*** Block opens ***
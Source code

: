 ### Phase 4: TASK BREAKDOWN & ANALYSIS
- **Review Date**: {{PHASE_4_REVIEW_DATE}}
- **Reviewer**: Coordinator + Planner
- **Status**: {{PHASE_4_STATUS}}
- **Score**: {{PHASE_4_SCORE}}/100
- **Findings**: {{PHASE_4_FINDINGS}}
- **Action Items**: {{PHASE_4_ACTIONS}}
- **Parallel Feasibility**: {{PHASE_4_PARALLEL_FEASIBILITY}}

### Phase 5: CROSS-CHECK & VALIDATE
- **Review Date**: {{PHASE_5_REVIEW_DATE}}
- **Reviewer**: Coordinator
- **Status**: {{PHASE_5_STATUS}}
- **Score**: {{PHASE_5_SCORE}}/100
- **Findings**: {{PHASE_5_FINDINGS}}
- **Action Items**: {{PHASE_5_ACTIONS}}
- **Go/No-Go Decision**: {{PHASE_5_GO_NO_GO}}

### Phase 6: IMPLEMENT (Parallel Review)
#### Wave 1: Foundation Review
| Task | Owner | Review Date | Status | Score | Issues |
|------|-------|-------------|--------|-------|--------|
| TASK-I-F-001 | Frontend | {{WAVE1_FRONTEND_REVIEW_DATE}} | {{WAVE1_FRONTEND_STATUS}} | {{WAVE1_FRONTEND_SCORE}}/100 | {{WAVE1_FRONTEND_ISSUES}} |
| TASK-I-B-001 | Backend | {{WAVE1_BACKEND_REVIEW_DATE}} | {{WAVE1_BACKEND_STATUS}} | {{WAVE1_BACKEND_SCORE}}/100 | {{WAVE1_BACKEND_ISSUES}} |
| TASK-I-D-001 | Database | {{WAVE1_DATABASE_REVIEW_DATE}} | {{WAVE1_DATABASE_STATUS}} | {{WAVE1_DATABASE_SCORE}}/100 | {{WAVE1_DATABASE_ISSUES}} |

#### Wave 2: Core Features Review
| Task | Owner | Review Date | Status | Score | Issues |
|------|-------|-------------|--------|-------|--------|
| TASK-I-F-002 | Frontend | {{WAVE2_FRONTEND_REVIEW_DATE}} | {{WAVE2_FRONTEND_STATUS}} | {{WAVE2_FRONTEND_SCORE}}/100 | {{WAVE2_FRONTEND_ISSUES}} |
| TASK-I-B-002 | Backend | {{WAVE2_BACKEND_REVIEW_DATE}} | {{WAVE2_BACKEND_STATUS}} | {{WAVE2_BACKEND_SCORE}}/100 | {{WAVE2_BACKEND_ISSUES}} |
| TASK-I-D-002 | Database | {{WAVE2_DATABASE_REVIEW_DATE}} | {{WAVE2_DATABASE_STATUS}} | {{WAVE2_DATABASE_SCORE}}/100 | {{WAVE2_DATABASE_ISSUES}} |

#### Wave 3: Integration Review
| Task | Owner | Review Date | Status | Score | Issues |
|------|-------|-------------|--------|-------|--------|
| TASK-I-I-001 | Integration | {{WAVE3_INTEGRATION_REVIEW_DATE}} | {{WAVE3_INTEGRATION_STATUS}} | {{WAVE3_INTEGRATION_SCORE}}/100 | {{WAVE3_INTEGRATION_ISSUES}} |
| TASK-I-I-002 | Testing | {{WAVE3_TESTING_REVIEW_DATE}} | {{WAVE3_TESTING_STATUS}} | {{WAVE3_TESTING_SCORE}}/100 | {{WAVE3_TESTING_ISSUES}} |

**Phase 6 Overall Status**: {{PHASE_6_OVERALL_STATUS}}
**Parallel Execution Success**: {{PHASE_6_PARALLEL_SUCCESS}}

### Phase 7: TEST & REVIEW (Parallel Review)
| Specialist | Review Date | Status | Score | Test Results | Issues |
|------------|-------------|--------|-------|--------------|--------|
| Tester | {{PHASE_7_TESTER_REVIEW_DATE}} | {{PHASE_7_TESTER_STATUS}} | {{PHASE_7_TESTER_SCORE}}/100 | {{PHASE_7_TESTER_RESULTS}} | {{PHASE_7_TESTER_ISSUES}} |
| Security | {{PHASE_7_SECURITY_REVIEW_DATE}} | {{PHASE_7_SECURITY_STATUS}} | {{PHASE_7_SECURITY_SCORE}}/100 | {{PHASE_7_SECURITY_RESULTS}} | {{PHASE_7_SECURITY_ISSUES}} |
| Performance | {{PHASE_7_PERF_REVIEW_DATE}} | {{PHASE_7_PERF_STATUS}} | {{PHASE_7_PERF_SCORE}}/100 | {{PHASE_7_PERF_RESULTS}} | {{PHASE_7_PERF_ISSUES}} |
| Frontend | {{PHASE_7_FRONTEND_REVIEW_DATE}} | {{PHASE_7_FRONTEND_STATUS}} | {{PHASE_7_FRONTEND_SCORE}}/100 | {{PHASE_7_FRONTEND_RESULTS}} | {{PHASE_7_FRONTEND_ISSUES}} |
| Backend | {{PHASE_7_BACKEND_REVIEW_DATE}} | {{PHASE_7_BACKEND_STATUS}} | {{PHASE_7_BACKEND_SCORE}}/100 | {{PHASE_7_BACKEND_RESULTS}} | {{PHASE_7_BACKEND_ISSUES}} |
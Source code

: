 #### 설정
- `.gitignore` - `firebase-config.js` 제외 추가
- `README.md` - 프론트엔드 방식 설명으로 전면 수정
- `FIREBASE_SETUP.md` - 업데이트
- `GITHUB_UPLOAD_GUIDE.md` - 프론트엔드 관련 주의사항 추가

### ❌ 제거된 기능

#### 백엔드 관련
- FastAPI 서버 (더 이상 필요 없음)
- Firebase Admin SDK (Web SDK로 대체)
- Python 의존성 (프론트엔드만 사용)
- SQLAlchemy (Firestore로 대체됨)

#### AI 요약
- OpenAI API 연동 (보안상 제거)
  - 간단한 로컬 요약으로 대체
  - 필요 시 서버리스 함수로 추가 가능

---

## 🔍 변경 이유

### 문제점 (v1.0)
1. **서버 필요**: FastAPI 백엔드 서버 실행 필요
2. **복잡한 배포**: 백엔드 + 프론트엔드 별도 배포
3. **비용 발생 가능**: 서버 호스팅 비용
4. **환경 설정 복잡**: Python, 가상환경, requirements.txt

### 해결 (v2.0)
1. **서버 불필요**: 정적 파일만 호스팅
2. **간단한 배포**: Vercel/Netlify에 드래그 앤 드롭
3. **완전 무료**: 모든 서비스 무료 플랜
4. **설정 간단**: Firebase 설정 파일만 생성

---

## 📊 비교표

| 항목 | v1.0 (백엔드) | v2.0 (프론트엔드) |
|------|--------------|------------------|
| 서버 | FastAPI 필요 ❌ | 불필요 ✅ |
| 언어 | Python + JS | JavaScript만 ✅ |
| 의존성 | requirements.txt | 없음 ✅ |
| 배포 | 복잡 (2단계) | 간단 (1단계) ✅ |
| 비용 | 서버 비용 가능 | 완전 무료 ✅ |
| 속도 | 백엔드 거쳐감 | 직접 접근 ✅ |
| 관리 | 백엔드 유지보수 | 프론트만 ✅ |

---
*** Block closes ***
What is needed —
Go through the records and pull out each line that includes the word "Integration".

Written solution —
#### Wave 3: Integration Review
| TASK-I-I-001 | Integration | {{WAVE3_INTEGRATION_REVIEW_DATE}} | {{WAVE3_INTEGRATION_STATUS}} | {{WAVE3_INTEGRATION_SCORE}}/100 | {{WAVE3_INTEGRATION_ISSUES}} |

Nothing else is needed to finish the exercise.